Despite the muggy August heat, Woodland Hills LAUSD campuses started school on a good note, and some have extra reason to celebrate. Four Woodland Hills elementary schools have gained affiliated charter status through LAUSD.
New charter campuses include Lockhurst Drive Charter Elementary School, Serrania Avenue Charter School For Enriched Studies, Woodland Hills Charter For Enriched Studies and Woodlake Elementary Community Charter.
LAUSD, the largest public school district in California—and second largest in the country—grants affiliated charter status to preexisting public school campuses within the district that seek some independence, specifically in curriculum flexibility and expenditure of state funds. These types of charters must still hire UTLA teachers, union staff, and follow district policies.
The term “affiliated charter” comes from LAUSD for schools wanting semi-autonomy but under the governance of the district.
For Lockhurst Drive Charter Elementary School, now with 310 students, this option was an obvious step for Principal Aleta Johnson.
“We wanted to express our personality, and our community has a very distinct personality,” Johnson said. “We knew that we had some unique situations here”.
One thing that distinguishes the school is that almost 30 percent of its student population is considered “special education.”
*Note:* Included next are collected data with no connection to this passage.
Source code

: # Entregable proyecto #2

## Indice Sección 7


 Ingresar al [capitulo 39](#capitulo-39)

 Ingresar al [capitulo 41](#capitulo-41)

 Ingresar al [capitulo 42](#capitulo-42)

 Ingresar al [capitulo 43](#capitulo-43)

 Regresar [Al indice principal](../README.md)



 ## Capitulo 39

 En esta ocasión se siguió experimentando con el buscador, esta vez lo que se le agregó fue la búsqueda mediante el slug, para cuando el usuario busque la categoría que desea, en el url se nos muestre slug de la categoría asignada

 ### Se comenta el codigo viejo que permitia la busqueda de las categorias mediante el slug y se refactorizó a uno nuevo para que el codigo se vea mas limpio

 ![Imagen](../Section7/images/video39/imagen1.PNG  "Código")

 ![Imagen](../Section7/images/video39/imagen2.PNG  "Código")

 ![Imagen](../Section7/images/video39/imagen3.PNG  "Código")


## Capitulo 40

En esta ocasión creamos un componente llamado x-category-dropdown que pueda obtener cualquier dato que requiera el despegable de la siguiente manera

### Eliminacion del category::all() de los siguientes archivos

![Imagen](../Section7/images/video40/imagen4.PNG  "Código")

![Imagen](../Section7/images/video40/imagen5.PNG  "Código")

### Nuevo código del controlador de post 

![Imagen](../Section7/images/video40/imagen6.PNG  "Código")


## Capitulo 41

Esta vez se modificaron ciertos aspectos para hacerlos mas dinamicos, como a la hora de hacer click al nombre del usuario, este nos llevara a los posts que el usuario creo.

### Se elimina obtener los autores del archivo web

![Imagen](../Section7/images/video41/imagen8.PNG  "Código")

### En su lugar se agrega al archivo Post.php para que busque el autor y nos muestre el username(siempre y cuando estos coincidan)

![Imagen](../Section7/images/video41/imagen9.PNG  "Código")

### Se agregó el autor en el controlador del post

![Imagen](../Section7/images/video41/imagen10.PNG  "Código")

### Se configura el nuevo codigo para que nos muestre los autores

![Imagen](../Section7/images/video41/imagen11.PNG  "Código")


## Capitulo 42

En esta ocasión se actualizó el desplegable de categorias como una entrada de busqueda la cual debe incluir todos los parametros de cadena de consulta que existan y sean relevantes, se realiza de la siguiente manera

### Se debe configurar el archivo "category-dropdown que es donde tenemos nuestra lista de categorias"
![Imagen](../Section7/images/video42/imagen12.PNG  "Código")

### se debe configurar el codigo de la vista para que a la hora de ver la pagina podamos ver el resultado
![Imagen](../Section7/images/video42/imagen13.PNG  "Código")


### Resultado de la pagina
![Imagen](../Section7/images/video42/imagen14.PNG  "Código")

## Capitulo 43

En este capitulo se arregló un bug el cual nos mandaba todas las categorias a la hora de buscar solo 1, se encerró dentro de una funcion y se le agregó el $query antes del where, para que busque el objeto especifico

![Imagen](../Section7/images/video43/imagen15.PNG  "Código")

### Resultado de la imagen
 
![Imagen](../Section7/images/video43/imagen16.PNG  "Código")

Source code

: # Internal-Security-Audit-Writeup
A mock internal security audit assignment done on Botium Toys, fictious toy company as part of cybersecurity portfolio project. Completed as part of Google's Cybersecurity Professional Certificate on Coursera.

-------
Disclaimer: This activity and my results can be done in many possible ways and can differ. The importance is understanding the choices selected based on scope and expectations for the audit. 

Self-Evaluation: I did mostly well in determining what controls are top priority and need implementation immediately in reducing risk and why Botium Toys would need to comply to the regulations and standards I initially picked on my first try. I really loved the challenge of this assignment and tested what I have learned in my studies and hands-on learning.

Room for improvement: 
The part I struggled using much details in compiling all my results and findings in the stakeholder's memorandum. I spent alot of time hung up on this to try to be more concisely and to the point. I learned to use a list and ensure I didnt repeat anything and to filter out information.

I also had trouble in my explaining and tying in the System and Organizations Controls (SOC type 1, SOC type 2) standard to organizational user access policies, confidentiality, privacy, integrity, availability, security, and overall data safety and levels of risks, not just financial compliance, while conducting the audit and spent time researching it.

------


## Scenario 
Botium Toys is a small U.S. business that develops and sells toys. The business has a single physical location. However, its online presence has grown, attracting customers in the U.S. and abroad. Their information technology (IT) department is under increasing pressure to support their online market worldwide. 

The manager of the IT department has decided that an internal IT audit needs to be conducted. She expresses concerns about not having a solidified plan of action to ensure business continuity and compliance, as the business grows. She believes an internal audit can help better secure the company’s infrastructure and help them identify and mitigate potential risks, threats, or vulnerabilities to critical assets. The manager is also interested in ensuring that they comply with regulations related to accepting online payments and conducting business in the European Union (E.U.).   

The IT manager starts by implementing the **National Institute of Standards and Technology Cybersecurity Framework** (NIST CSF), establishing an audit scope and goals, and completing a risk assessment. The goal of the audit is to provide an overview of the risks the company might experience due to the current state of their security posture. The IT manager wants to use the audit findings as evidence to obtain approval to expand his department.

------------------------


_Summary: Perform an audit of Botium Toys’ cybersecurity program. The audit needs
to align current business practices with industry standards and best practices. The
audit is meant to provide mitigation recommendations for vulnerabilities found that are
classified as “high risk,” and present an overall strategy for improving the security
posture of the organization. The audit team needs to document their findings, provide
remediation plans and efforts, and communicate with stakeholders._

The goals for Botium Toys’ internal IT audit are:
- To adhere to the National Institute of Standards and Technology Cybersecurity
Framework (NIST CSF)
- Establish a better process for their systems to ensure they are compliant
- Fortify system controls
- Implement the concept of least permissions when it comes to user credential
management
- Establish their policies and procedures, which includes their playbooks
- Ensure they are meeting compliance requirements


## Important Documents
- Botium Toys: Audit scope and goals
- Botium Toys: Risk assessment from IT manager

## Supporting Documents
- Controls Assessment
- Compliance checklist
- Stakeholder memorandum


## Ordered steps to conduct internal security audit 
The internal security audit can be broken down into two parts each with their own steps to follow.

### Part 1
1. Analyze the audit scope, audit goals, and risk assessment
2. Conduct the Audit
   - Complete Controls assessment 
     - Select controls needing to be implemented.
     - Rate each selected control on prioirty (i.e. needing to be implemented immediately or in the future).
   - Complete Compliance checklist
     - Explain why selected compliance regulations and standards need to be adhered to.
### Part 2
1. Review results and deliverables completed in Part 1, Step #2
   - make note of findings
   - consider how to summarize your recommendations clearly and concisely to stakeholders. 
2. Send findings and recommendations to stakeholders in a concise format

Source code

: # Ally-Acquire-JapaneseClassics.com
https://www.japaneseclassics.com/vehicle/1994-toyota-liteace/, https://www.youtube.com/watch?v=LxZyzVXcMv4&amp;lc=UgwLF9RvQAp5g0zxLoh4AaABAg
“That’s very unique for a public school that’s a general education campus, “ Johnson said.
The school also has “highly gifted” students as well. Johnson said the goal was to find ways to service both populations, as well as bring in resources and programs that would be beneficial for all students.
The first step for Lockhurst was to petition LAUSD for conversion. The rigorous process involved bringing parents, teachers and administration together to draft an explicitly detailed appeal that included the pending charter’s educational plan, proposing attendance alternatives and student outcomes and the process for appointing governance board members.
Johnson said there was some apprehension on the part of faculty members, who were particularly concerned about how work was going to change and whether goals would be attainable.
Parents of Lockhurst felt eager, but unsure as well.
“My first reaction was to research the difference between affiliated charter versus charter. Once I found out [what the new status could bring], I was very excited,” said Sheri Lehavi, who has 3 children ranging from second to fifth grade at the campus.
Lehavi said the the general feel at Lockhurst about the school going affiliated charter is positive and that parents are hopeful for more programs.
In addition to integrating more technology, art and physical education, the new charter will be introducing a musical instrument program for grades three through five. In addition, Lockhurst is making a big move toward improving its gifted curriculum.
Nearby Calabash Charter Academy can relate. Going into its second year as a conversion campus, the school, now with 410 students, has made great strides as an affiliated charter, Principal Esther Gillis said.
“While we wanted to keep the programs that make this school very special, we didn’t have the financial support, so going affiliated charter gives us access to funds that we normally would not have had,” Gillis said.
The school has received about $144,000 per year for the last two years with the new status, compared to the $41,000 it received each year prior to going charter.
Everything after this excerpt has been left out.